Given data:
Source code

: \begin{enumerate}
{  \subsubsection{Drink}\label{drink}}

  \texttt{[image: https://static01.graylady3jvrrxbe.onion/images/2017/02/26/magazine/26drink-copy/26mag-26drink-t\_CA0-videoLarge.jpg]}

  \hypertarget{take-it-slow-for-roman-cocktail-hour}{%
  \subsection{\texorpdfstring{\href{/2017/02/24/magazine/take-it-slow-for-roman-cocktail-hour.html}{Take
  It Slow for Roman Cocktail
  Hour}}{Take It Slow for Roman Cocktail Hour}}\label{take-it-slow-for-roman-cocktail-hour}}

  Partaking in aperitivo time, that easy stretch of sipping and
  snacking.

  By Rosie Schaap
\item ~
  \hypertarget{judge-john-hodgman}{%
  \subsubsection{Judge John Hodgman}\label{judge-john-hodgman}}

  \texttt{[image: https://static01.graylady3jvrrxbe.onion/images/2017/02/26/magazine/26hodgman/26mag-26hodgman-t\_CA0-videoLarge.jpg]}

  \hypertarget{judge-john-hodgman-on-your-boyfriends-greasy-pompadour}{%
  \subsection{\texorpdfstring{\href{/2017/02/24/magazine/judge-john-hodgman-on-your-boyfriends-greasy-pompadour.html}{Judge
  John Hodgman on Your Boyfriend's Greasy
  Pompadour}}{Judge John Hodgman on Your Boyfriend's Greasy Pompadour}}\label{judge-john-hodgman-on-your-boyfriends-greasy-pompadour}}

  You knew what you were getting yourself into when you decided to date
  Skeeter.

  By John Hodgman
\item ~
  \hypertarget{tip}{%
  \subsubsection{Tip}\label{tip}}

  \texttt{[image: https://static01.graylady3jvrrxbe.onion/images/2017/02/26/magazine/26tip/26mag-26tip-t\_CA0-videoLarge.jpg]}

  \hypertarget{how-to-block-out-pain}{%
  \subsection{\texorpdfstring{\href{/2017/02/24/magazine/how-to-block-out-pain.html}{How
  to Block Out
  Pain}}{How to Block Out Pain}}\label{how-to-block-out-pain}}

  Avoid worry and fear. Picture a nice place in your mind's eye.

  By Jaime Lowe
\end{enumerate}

The task:
A bare number is the whole answer: the tally of lines in the listing above that include "pompadour".

Solved problem:
3